In advance of Sonic Ave’s Halifax tour stop this Saturday, we caught up with singer/songwriter/guitarist Maxime Desharnais. He says Disconnector marked a conscious decision to change up the group’s sound.

“We’re an old band,” he laughs, trying to convert the band’s 10 years of age into cat years, settling upon that the resolution that they are, indeed, old. “We wanted to do something to keep our interest in place, you know?

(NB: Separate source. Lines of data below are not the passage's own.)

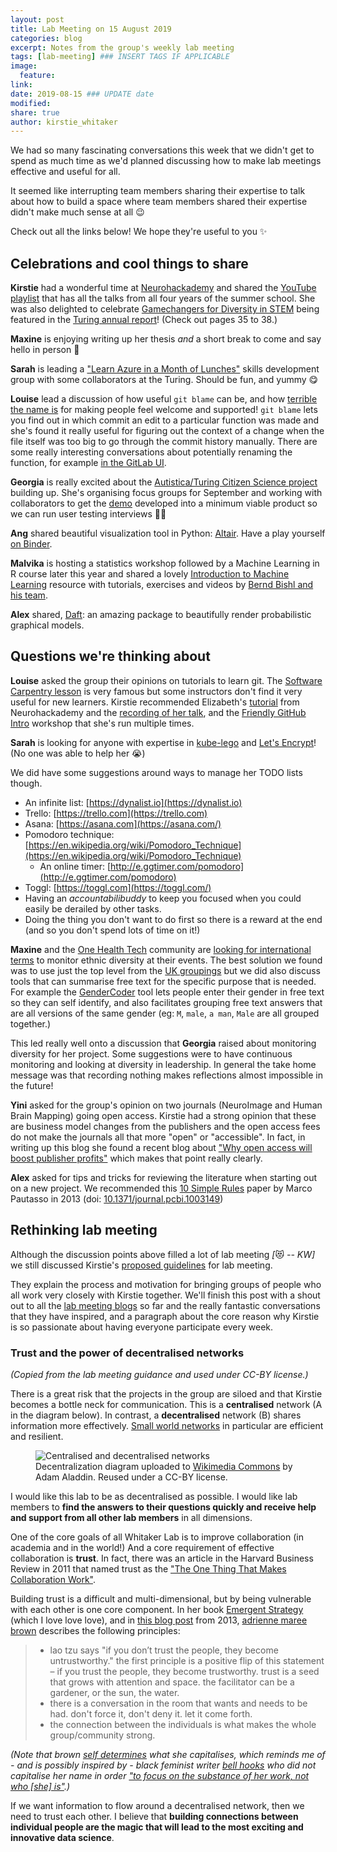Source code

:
 ```yaml
---
layout: post
title: Lab Meeting on 15 August 2019 
categories: blog
excerpt: Notes from the group's weekly lab meeting 
tags: [lab-meeting] ### INSERT TAGS IF APPLICABLE
image:
  feature:
link:
date: 2019-08-15 ### UPDATE date
modified:
share: true
author: kirstie_whitaker 
---
```


We had so many fascinating conversations this week that we didn't get to spend as much time as we'd planned discussing how to make lab meetings effective and useful for all.

It seemed like interrupting team members sharing their expertise to talk about how to build a space where team members shared their expertise didn't make much sense at all 😉

Check out all the links below!
We hope they're useful to you ✨

## Celebrations and cool things to share

**Kirstie** had a wonderful time at [Neurohackademy](https://neurohackademy.org/) and shared the [YouTube playlist](https://www.youtube.com/playlist?list=PLA6PlfxWZPLTLJ2qTN9enG0tkizpmwWaq) that has all the talks from all four years of the summer school.
She was also delighted to celebrate [Gamechangers for Diversity in STEM](https://stemgamechangers.github.io/) being featured in the [Turing annual report](https://www.turing.ac.uk/sites/default/files/2019-08/turing_annualreport_20190801_0.pdf)! (Check out pages 35 to 38.)

**Maxine** is enjoying writing up her thesis *and* a short break to come and say hello in person 👋

**Sarah** is leading a ["Learn Azure in a Month of Lunches"](https://azure.microsoft.com/en-gb/resources/learn-azure-in-a-month-of-lunches/) skills development group with some collaborators at the Turing.
Should be fun, and yummy 😋

**Louise** lead a discussion of how useful `git blame` can be, and how [terrible the name is](https://corgibytes.com/blog/2016/10/18/git-blame) for making people feel welcome and supported!
`git blame` lets you find out in which commit an edit to a particular function was made and she's found it really useful for figuring out the context of a change when the file itself was too big to go through the commit history manually.
There are some really interesting conversations about potentially renaming the function, for example [in the GitLab UI](https://gitlab.com/gitlab-org/gitlab-ce/issues/34469).

**Georgia** is really excited about the [Autistica/Turing Citizen Science project](https://github.com/alan-turing-institute/AutisticaCitizenScience/) building up.
She's organising focus groups for September and working with collaborators to get the [demo](https://github.com/gedankenstuecke/autistica-filemanagement-demo) developed into a minimum viable product so we can run user testing interviews 🚀🌟

**Ang** shared beautiful visualization tool in Python: [Altair](https://altair-viz.github.io/).
Have a play yourself [on Binder](https://mybinder.org/v2/gh/altair-viz/altair_notebooks/master?urlpath=lab/tree/notebooks/Index.ipynb).

**Malvika** is hosting a statistics workshop followed by a Machine Learning in R course later this year and shared a lovely [Introduction to Machine Learning](https://compstat-lmu.github.io/lecture_i2ml/index.html) resource with tutorials, exercises and videos by [Bernd Bishl and his team](https://compstat-lmu.github.io/lecture_i2ml/articles/team.html).

**Alex** shared, [Daft](http://daft-pgm.org/): an amazing package to beautifully render probabilistic graphical models.

## Questions we're thinking about

**Louise** asked the group their opinions on tutorials to learn git.
The [Software Carpentry lesson](http://swcarpentry.github.io/git-novice/) is very famous but some instructors don't find it very useful for new learners.
Kirstie recommended Elizabeth's [tutorial](http://emdupre.github.io/git-course) from Neurohackademy and the [recording of her talk](https://youtu.be/7h5tEPfM59U), and the [Friendly GitHub Intro](https://kirstiejane.github.io/friendly-github-intro) workshop that she's run multiple times.

**Sarah** is looking for anyone with expertise in [kube-lego](https://github.com/jetstack/kube-lego) and [Let's Encrypt](https://letsencrypt.org/)!
(No one was able to help her 😭)

We did have some suggestions around ways to manage her TODO lists though.

* An infinite list: [https://dynalist.io](https://dynalist.io)
* Trello: [https://trello.com](https://trello.com)
* Asana: [https://asana.com](https://asana.com/)
* Pomodoro technique: [https://en.wikipedia.org/wiki/Pomodoro_Technique](https://en.wikipedia.org/wiki/Pomodoro_Technique)
  * An online timer: [http://e.ggtimer.com/pomodoro](http://e.ggtimer.com/pomodoro)
* Toggl: [https://toggl.com](https://toggl.com/)
* Having an *accountabilibuddy* to keep you focused when you could easily be derailed by other tasks.
* Doing the thing you don't want to do first so there is a reward at the end (and so you don't spend lots of time on it!)

**Maxine** and the [One Health Tech](https://www.onehealthtech.com/) community are [looking for international terms](https://twitter.com/One_HealthTech/status/1161266349013909504?s=20) to monitor ethnic diversity at their events.
The best solution we found was to use just the top level from the [UK groupings](https://design-system.service.gov.uk/patterns/ethnic-group/) but we did also discuss tools that can summarise free text for the specific purpose that is needed.
For example the [GenderCoder](https://ropenscilabs.github.io/gendercoder) tool lets people enter their gender in free text so they can self identify, and also facilitates grouping free text answers that are all versions of the same gender (eg: `M`, `male`, `a man`, `Male` are all grouped together.)

This led really well onto a discussion that **Georgia** raised about monitoring diversity for her project.
Some suggestions were to have continuous monitoring and looking at diversity in leadership.
In general the take home message was that recording nothing makes reflections almost impossible in the future!

**Yini** asked for the group's opinion on two journals (NeuroImage and Human Brain Mapping) going open access.
Kirstie had a strong opinion that these are business model changes from the publishers and the open access fees do not make the journals all that more "open" or "accessible".
In fact, in writing up this blog she found a recent blog about ["Why open access will boost publisher profits"](https://blogs.lse.ac.uk/impactofsocialsciences/2019/06/04/the-gold-rush-why-open-access-will-boost-publisher-profits/) which makes that point really clearly.

**Alex** asked for tips and tricks for reviewing the literature when starting out on a new project.
We recommended this [10 Simple Rules](https://collections.plos.org/ten-simple-rules) paper by Marco Pautasso in 2013 (doi: [10.1371/journal.pcbi.1003149](https://doi.org/10.1371/journal.pcbi.1003149))

## Rethinking lab meeting

Although the discussion points above filled a lot of lab meeting *[*😻 *-- KW]* we still discussed Kirstie's [proposed guidelines](https://github.com/WhitakerLab/Onboarding/pull/15) for lab meeting.

They explain the process and motivation for bringing groups of people who all work very closely with Kirstie together.
We'll finish this post with a shout out to all the [lab meeting blogs](https://whitakerlab.github.io/tags/#lab-meeting) so far and the really fantastic conversations that they have inspired, and a paragraph about the core reason why Kirstie is so passionate about having everyone participate every week.

### Trust and the power of decentralised networks

*(Copied from the lab meeting guidance and used under CC-BY license.)*

There is a great risk that the projects in the group are siloed and that Kirstie becomes a bottle neck for communication.
This is a **centralised** network (A in the diagram below).
In contrast, a **decentralised** network (B) shares information more effectively.
[Small world networks](https://en.wikipedia.org/wiki/Small-world_network) in particular are efficient and resilient.

<figure>
  <img src="https://upload.wikimedia.org/wikipedia/commons/thumb/2/2e/Decentralization_diagram.svg/300px-Decentralization_diagram.svg.png"
       alt="Centralised and decentralised networks">
  <figcaption>Decentralization diagram uploaded to <a href="https://commons.wikimedia.org/wiki/File:Decentralization_diagram.svg">Wikimedia Commons</a> by Adam Aladdin.
              Reused under a CC-BY license.
  </figcaption>
</figure>

I would like this lab to be as decentralised as possible.
I would like lab members to **find the answers to their questions quickly and receive help and support from all other lab members** in all dimensions.

One of the core goals of all Whitaker Lab is to improve collaboration (in academia and in the world!)
And a core requirement of effective collaboration is **trust**.
In fact, there was an article in the Harvard Business Review in 2011 that named trust as the ["The One Thing That Makes Collaboration Work"](https://hbr.org/2011/07/one-thing-that-makes-collaboration).

Building trust is a difficult and multi-dimensional, but by being vulnerable with each other is one core component.
In her book [Emergent Strategy](https://www.goodreads.com/en/book/show/29633913-emergent-strategy) (which I love love love), and in [this blog post](http://adriennemareebrown.net/2013/12/14/principles-of-emergent-processes-in-facilitation/) from 2013, [adrienne maree brown](http://adriennemareebrown.net/) describes the following principles:

> * lao tzu says "if you don’t trust the people, they become untrustworthy."
>   the first principle is a positive flip of this statement – if you trust the people, they become trustworthy.
>  trust is a seed that grows with attention and space.
>   the facilitator can be a gardener, or the sun, the water.
> * there is a conversation in the room that wants and needs to be had.
>   don't force it, don't deny it.
>   let it come forth.
> * the connection between the individuals is what makes the whole group/community strong.

*(Note that brown [self determines](http://adriennemareebrown.net/2016/09/11/941am-911/#comment-1415562) what she capitalises, which reminds me of - and is possibly inspired by - black feminist writer [bell hooks](https://en.wikipedia.org/wiki/Bell_hooks) who did not capitalise her name in order ["to focus on the substance of her work, not who [she] is"](https://www.blackpast.org/african-american-history/hooks-bell-gloria-jean-watkins-1952/).)*

If we want information to flow around a decentralised network, then we need to trust each other.
I believe that **building connections between individual people are the magic that will lead to the most exciting and innovative data science**.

Like, I could rewrite the same record over and over, but there’s no fun in that.”

The result is a record that’s still punk at heart, but features a cleaner, slower sound than Sonic Avenues’ albums past. “We were trying to push the envelope a bit further on this one,” says Desharnais, pointing to the deliberate contrasts within single tracks, creating a sound that is quiet one second, and upbeat the next.

Disconnector also marks a thematic change for the band; in this album they exploring themes of self-control, human potential and its annihilation, future and destiny, and abandonment. “It just morphed into this without me deciding what I was going to talk about lyrically,” says Desharnais. He welcomes the breath of fresh air—a shift from writing about love.

Although the songwriter struggles to pick a favourite track, he settles on Forgetting The Sound of My Mind. It’s one he says would never have made it onto the band’s past albums—a track therefore representative of the album’s ambition as a whole.